Mentions: S. pombe undergoing a dimorphic switch from single-celled to invasive form grow primarily in a monopolar fashion at old ends [39], [40]. Moreover, it has been postulated that cytokinesis errors might contribute to a hyphal-like transition in S. pombe[41]. We therefore considered that cytokinesis-based constraints on S. pombe growth polarity might facilitate invasive growth transitions. Using techniques similar to those described previously [40], [59], we tested whether various cytokinesis mutants displaying defective bipolar growth could form pseudohyphae into 2% agar. Cells lacking Fic1 or its interacting partners Cyk3 or Imp2 were significantly more invasive than wild-type cells (Figure 9A–9B). Like other invasive S. pombe mutants [39], [40], these mutants formed pseudohyphae composed of single cells oriented in filament-like projections (Figure 9C and Figure S7A). In addition to these strains, we found other cytokinesis mutants exhibiting high degrees of monopolar growth (spn1Δ, cdc7-24, and vps24Δ) to also be highly invasive and to form pseudohyphal projections into 2% agar (Figure 9A–9B and Figure S7A).
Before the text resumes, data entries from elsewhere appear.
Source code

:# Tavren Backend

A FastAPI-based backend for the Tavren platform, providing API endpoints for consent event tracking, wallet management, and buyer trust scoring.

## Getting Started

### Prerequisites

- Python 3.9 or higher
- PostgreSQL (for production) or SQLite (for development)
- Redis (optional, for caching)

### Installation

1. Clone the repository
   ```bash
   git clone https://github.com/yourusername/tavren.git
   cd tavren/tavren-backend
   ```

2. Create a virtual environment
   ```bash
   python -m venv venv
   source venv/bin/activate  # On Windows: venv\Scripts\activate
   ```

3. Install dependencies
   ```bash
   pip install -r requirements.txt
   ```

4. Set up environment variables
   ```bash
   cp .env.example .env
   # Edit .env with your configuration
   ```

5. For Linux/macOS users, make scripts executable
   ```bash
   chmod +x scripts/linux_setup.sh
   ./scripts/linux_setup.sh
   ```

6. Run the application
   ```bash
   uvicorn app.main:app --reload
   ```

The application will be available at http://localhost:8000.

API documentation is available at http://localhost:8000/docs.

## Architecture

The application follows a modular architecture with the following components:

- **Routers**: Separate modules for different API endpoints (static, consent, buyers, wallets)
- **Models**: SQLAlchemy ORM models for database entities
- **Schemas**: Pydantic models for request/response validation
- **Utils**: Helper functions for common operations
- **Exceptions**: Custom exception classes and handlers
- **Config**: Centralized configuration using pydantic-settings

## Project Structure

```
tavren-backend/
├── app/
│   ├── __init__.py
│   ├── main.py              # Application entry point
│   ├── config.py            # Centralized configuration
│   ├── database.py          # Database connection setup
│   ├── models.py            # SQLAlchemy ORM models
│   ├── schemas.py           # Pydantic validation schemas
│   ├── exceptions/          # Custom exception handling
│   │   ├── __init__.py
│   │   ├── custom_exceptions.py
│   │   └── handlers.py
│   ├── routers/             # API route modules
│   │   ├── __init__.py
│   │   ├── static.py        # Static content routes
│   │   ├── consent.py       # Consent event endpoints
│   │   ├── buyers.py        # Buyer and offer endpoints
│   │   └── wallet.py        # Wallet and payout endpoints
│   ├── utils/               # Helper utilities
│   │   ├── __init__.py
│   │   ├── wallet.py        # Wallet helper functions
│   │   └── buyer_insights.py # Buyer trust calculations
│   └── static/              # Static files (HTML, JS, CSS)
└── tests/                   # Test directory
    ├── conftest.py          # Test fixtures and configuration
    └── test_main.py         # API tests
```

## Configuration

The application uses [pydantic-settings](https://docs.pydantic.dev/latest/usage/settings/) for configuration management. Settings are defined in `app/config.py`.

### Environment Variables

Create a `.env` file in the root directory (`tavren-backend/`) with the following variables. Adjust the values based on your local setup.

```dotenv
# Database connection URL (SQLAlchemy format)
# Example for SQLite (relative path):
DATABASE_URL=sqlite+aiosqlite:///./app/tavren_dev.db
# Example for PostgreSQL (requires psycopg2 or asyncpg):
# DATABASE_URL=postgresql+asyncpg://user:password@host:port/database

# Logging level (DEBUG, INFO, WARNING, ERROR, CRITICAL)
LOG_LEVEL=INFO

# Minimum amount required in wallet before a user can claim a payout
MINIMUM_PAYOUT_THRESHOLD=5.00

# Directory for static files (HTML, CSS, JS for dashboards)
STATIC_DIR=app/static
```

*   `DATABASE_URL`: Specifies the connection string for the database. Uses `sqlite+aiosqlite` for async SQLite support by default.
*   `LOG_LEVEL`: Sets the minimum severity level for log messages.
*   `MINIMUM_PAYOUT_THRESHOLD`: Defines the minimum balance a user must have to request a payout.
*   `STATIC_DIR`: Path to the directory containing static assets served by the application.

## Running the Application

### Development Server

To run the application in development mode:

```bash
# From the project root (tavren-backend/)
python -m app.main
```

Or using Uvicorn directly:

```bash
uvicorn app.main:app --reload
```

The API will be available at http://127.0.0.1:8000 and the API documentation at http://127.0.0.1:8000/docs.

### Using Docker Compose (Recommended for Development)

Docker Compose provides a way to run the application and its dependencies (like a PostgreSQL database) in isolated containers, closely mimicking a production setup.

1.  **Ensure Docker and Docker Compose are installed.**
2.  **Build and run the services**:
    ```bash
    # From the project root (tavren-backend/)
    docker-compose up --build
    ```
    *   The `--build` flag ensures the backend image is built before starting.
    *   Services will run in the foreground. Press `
Of note, the vps24Δ strain showed drastically more invasive growth than the others, though the reasons for this are currently unclear. rlc1Δ and pxl1Δ, which possess cytokinesis defects that do not considerably impact polarized cell growth (Figure 6C–6D and Figure S5A), invaded less efficiently on 2% agar than cytokinesis mutants exhibiting NETO defects (Figure 9A–9B). This supports the notion that defective cytokinesis promotes the dimorphic switch most robustly when it results in faulty NETO. As has previously been observed, tea1Δ also invaded well on 2% agar (Figure S7B–S7D). Thus, though cytokinesis-based constraints on growth polarity support enhanced S. pombe invasiveness, other polarity defects, which are not entirely specific to new ends, can do so as well.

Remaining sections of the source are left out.